• _Exercise requirements_
Retype, exactly as they stand, the lines from the start of the data to the line that contains "The United States", both ends included. Leave the pictures out.

• _Given information_
*-*-*

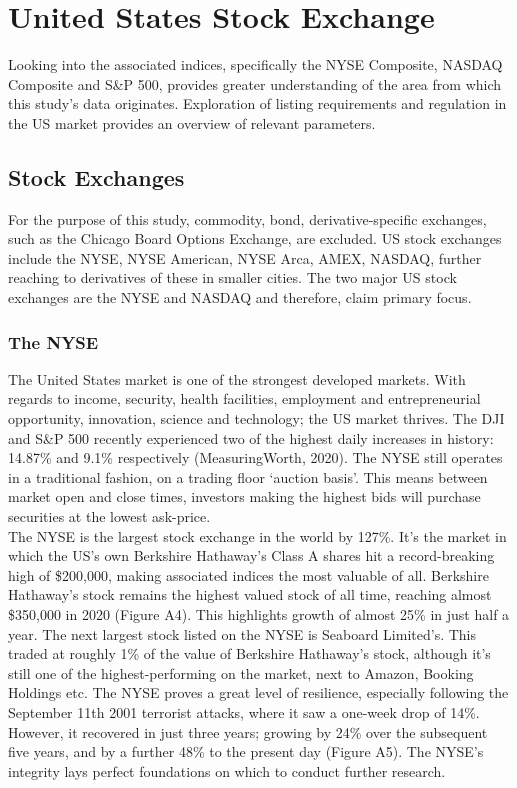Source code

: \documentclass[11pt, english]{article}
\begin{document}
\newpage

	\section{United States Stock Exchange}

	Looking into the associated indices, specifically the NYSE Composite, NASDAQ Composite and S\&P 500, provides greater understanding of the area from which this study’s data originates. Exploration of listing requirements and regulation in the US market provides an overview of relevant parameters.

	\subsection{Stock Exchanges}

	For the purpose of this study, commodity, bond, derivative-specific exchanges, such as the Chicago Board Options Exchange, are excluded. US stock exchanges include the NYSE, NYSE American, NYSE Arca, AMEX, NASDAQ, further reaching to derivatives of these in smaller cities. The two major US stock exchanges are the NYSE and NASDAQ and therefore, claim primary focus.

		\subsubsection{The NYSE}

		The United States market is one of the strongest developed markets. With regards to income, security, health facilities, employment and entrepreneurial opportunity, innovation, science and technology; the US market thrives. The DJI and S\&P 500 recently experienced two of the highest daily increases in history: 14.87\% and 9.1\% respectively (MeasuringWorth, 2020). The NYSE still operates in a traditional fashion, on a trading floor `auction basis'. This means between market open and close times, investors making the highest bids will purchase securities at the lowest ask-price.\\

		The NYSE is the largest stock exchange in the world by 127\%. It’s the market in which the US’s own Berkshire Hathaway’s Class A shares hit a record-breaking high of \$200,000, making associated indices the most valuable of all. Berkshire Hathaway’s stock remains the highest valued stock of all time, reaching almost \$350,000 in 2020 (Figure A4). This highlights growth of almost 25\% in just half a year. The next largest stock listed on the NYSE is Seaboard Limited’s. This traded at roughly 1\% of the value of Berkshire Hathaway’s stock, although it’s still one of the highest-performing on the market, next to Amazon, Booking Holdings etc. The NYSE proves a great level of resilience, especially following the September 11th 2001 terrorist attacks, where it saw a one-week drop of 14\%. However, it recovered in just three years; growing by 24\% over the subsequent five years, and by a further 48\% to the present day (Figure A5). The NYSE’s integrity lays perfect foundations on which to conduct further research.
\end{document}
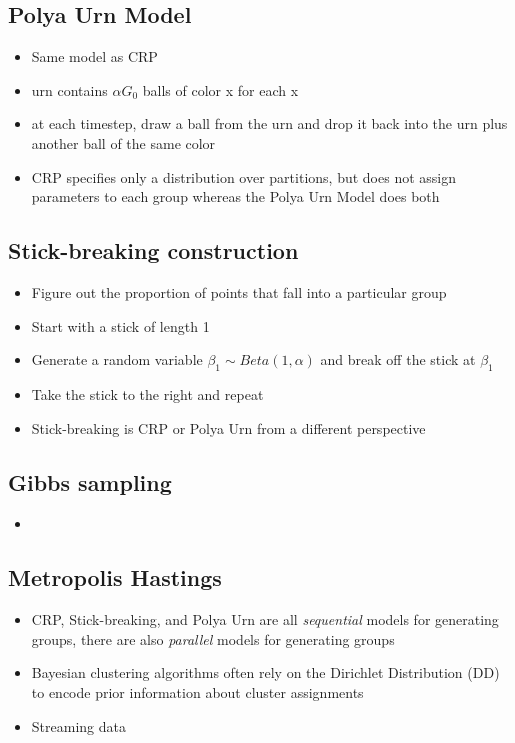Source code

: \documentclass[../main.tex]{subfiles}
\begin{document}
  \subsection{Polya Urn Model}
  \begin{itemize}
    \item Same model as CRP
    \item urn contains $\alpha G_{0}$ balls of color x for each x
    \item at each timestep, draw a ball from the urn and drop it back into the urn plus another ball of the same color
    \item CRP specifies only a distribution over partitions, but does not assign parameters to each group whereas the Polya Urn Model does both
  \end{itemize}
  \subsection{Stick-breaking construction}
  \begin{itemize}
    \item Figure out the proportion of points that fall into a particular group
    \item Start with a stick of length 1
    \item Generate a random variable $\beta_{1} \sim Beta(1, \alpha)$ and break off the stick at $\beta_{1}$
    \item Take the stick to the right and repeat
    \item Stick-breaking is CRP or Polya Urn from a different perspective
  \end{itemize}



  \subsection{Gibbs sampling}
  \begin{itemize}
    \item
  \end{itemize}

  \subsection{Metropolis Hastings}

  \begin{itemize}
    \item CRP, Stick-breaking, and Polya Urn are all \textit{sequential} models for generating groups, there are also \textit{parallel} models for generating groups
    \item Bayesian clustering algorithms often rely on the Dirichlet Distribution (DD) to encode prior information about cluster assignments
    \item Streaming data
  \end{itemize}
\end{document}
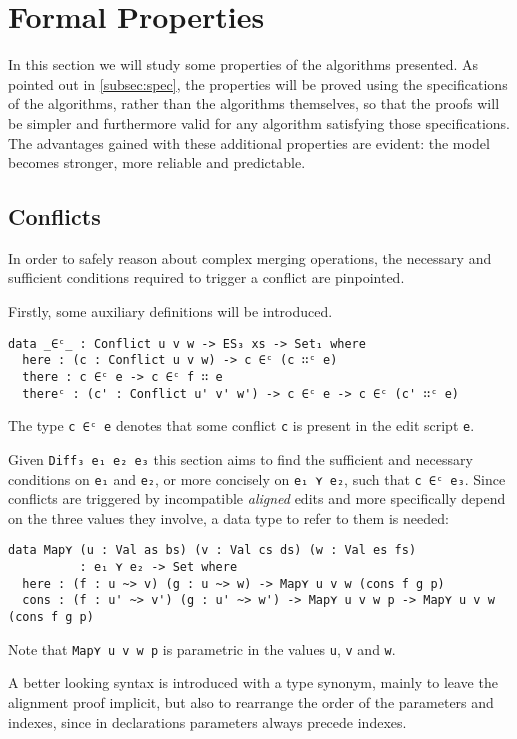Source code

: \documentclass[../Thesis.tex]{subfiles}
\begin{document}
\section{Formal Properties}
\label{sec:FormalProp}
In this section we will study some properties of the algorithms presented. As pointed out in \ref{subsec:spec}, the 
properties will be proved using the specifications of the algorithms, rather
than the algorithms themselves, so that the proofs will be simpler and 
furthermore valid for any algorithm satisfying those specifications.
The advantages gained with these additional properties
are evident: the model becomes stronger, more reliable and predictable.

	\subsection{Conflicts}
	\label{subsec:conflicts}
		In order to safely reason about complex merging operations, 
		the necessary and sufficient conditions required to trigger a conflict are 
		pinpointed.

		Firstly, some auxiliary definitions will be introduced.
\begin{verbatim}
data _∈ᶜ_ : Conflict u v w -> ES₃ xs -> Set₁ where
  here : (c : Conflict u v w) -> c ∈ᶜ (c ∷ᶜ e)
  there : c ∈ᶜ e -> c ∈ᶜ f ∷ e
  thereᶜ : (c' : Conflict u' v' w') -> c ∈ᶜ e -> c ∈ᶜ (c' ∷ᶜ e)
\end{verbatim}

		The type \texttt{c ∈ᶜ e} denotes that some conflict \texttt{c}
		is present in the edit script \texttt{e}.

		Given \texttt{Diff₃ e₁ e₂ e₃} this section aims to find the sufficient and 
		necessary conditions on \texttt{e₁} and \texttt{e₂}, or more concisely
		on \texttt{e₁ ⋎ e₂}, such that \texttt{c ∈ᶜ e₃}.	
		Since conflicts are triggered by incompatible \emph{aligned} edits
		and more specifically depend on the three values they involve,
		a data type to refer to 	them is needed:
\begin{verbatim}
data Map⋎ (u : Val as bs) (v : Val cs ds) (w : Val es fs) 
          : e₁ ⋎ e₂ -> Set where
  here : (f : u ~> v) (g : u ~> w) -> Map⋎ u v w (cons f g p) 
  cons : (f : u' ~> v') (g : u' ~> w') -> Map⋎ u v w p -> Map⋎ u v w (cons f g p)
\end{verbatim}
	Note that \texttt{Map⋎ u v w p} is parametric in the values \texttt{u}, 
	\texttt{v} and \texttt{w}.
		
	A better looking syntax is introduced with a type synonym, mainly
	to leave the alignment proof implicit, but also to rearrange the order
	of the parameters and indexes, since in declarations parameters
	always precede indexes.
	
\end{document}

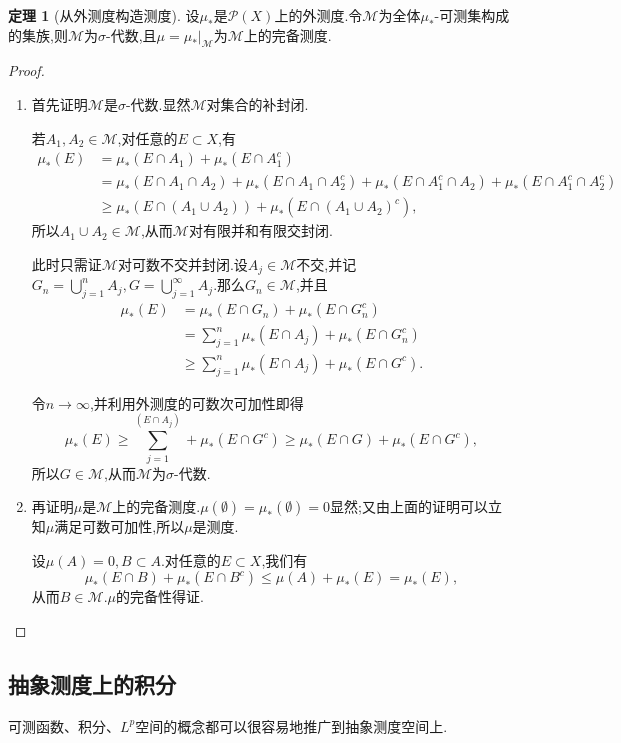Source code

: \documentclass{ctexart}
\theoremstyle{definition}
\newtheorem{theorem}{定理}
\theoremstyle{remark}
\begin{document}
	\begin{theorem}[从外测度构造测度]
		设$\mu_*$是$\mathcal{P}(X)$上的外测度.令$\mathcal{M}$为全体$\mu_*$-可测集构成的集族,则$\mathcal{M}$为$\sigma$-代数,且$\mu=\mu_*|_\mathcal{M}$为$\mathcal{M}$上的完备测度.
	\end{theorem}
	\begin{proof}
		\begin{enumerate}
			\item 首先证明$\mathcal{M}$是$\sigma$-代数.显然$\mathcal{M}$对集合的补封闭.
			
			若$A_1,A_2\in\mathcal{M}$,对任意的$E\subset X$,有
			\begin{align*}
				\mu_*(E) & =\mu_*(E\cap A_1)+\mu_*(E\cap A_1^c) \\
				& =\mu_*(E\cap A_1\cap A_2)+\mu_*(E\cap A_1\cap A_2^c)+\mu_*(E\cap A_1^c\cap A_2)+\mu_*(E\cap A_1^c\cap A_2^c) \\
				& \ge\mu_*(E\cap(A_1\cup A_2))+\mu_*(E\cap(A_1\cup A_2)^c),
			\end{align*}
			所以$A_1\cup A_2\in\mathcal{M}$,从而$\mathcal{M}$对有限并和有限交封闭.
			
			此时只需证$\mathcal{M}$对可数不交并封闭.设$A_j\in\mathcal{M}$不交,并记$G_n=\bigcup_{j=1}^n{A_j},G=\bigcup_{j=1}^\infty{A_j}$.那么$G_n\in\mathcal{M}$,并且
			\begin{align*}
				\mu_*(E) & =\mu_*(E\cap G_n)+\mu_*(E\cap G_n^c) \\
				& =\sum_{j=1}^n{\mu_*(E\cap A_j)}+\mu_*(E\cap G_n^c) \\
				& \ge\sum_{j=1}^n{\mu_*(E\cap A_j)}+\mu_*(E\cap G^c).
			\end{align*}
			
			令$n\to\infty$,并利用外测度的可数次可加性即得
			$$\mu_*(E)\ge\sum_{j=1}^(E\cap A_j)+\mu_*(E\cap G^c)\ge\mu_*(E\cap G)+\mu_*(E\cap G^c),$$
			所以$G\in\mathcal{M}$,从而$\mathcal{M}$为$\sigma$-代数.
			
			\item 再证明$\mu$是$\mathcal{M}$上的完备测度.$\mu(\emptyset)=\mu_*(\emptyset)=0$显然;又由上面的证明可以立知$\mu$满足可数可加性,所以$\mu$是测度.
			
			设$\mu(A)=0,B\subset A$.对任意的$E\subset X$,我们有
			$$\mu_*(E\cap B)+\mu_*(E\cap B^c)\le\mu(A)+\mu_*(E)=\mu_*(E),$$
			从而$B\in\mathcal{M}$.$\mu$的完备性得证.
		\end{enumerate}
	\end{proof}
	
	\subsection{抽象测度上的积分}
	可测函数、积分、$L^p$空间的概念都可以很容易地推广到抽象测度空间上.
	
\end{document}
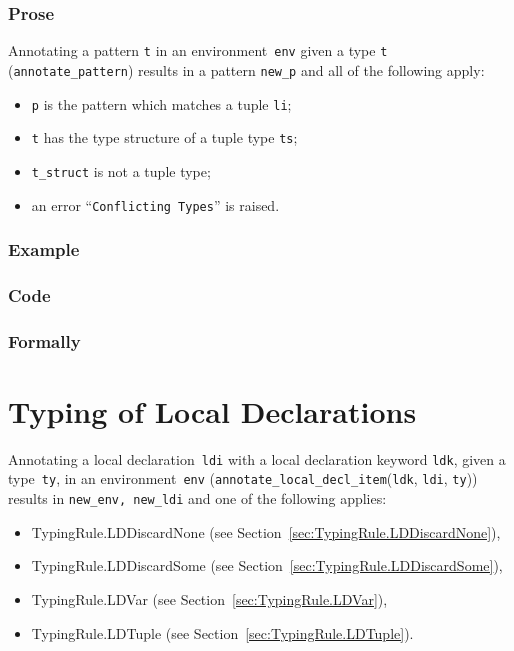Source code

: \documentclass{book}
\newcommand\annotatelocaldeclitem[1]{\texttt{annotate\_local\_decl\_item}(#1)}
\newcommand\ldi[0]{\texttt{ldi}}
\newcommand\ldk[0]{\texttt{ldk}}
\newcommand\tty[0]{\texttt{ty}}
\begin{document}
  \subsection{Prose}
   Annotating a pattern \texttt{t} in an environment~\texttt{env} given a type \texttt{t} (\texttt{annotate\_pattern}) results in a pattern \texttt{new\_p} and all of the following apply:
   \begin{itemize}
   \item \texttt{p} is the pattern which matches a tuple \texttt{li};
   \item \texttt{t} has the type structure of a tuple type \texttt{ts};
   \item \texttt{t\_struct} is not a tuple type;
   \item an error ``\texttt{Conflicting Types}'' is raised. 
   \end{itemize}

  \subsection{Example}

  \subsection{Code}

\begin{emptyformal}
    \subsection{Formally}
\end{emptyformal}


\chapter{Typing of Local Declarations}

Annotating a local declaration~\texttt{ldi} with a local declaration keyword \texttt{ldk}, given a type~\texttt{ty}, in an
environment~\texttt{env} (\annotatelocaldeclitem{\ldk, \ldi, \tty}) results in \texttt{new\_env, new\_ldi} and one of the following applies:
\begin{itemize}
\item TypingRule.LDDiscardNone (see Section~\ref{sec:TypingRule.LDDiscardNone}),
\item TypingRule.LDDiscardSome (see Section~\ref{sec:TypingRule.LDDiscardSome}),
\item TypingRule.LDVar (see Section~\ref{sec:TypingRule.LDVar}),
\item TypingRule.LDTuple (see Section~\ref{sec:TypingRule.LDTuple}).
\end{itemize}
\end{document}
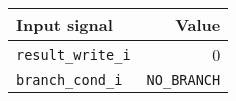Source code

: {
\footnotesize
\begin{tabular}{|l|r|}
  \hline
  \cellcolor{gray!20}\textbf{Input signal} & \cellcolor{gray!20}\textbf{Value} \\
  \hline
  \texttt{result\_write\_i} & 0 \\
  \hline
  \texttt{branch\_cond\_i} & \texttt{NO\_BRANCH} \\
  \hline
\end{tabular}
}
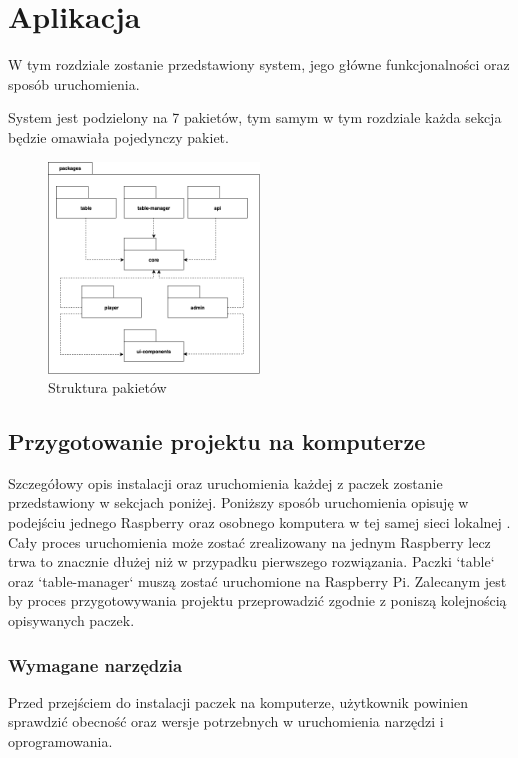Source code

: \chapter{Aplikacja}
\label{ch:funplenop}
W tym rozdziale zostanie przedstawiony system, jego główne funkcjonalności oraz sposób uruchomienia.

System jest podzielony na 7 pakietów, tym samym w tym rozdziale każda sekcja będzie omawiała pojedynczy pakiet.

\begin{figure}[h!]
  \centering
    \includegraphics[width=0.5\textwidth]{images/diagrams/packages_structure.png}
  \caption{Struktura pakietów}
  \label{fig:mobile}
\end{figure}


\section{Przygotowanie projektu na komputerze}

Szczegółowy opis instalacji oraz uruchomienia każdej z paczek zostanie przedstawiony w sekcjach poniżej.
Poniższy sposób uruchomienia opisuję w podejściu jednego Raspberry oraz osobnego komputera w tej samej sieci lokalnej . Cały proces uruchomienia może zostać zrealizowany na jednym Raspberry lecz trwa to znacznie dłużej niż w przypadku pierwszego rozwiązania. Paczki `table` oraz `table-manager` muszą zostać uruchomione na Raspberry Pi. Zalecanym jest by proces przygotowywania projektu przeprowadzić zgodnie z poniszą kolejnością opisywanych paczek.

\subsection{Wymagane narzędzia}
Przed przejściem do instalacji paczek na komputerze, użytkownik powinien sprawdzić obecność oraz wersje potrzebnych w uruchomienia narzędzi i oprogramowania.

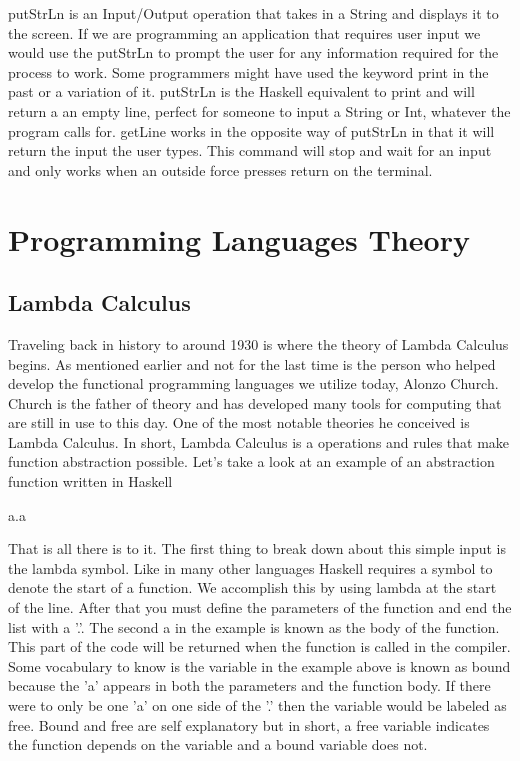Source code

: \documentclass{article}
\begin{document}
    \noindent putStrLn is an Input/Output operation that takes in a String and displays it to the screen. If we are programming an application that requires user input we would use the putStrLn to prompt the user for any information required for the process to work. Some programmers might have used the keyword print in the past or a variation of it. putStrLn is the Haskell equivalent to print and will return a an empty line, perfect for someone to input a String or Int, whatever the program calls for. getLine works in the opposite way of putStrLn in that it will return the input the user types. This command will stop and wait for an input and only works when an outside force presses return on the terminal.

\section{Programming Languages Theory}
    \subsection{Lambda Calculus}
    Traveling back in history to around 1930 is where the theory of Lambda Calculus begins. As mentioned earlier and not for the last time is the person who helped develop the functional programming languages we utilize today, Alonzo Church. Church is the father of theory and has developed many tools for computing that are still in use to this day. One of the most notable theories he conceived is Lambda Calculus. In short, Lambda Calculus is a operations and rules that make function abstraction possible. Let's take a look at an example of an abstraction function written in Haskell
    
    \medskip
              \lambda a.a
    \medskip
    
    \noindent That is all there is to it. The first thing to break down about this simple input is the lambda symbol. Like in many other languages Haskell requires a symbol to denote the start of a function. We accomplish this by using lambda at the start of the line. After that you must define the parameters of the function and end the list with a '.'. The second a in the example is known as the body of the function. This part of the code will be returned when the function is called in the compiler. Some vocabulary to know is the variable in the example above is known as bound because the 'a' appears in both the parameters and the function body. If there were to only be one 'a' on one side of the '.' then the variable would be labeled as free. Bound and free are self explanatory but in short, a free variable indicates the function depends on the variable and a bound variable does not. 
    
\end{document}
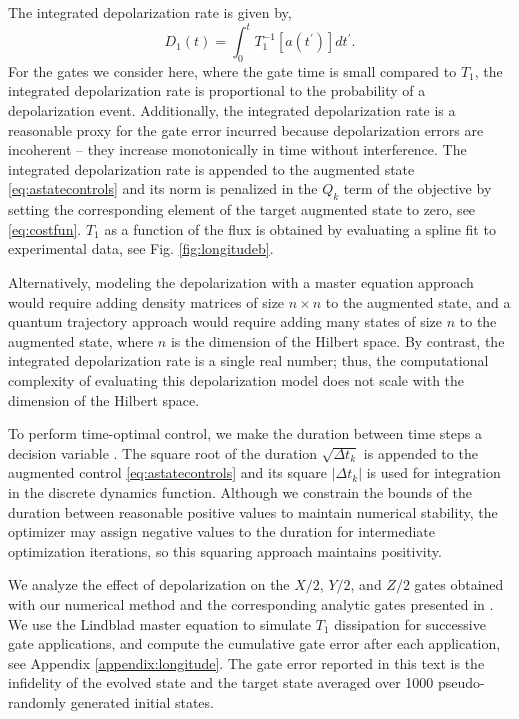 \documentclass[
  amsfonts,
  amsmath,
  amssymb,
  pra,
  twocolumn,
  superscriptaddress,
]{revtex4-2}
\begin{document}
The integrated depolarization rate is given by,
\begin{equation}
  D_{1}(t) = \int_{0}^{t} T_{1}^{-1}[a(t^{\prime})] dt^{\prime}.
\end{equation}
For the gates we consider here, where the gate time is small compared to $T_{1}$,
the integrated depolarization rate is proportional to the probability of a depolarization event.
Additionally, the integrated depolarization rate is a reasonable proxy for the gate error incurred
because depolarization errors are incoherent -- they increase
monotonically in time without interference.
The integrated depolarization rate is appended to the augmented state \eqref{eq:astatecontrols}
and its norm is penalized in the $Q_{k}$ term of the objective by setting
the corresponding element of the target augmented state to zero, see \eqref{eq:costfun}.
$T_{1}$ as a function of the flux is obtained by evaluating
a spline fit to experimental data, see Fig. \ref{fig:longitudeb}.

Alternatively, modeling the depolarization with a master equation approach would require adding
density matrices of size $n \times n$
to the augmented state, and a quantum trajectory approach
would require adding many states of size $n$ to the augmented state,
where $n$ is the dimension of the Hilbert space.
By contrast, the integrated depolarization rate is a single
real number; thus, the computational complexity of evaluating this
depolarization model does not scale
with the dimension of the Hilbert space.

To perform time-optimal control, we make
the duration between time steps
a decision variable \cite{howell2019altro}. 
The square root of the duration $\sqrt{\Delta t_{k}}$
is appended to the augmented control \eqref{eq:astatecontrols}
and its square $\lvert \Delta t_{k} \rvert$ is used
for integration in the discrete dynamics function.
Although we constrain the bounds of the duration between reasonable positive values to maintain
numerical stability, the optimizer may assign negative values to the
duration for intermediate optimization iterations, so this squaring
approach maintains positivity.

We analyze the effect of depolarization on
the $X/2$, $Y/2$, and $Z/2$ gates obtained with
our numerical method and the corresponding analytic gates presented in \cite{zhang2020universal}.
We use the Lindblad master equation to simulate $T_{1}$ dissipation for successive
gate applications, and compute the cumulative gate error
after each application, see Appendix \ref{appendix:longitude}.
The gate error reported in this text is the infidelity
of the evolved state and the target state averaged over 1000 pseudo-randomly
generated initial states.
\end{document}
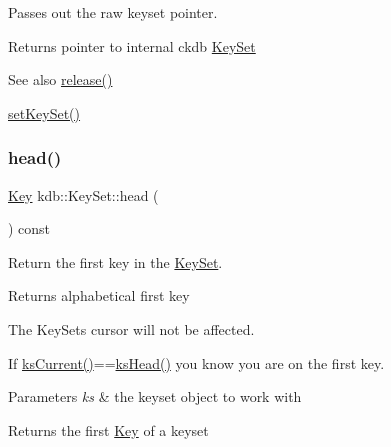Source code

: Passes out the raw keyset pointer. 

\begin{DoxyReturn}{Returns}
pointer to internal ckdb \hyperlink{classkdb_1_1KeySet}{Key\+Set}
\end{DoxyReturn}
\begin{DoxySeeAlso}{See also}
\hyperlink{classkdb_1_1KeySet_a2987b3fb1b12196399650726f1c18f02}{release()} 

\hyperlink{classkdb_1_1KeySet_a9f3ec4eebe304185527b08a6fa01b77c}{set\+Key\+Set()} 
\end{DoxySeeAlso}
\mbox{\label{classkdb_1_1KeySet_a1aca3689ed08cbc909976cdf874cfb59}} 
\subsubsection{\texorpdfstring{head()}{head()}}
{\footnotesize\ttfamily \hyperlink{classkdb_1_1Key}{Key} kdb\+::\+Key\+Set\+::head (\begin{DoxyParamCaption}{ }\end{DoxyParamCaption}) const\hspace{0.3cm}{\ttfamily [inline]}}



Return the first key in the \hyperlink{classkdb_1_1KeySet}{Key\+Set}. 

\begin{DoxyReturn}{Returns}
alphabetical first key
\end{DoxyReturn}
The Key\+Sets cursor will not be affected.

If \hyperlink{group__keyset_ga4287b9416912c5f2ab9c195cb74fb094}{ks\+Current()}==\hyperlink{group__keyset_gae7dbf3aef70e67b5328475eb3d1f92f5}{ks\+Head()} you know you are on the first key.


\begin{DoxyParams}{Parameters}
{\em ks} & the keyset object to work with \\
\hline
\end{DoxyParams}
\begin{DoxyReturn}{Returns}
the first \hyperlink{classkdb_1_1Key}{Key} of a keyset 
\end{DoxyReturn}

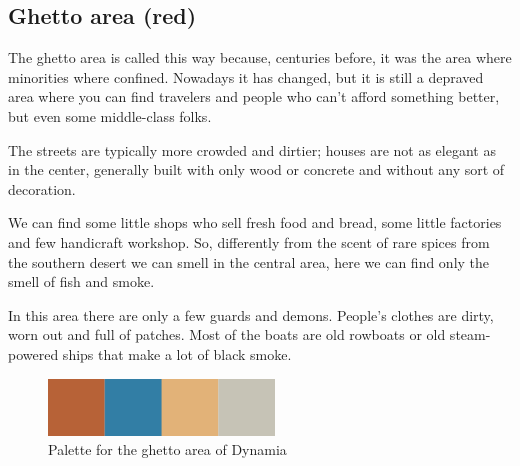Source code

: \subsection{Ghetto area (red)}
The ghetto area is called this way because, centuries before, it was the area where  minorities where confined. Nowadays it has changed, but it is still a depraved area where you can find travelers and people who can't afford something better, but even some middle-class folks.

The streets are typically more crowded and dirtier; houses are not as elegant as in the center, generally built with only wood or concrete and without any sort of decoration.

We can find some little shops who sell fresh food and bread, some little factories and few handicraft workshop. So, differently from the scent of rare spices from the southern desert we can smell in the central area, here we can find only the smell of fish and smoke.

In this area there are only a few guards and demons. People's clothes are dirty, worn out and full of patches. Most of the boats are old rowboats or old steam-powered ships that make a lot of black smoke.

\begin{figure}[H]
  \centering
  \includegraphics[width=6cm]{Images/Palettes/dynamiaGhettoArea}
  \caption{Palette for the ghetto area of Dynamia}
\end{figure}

*-*-*

• _Result below_
Source code

: \documentclass[11pt, english]{article}
\begin{document}
\newpage

	\section{United States Stock Exchange}

	Looking into the associated indices, specifically the NYSE Composite, NASDAQ Composite and S\&P 500, provides greater understanding of the area from which this study’s data originates. Exploration of listing requirements and regulation in the US market provides an overview of relevant parameters.

	\subsection{Stock Exchanges}

	For the purpose of this study, commodity, bond, derivative-specific exchanges, such as the Chicago Board Options Exchange, are excluded. US stock exchanges include the NYSE, NYSE American, NYSE Arca, AMEX, NASDAQ, further reaching to derivatives of these in smaller cities. The two major US stock exchanges are the NYSE and NASDAQ and therefore, claim primary focus.

		\subsubsection{The NYSE}

		The United States market is one of the strongest developed markets. With regards to income, security, health facilities, employment and entrepreneurial opportunity, innovation, science and technology; the US market thrives. The DJI and S\&P 500 recently experienced two of the highest daily increases in history: 14.87\% and 9.1\% respectively (MeasuringWorth, 2020). The NYSE still operates in a traditional fashion, on a trading floor `auction basis'. This means between market open and close times, investors making the highest bids will purchase securities at the lowest ask-price.\\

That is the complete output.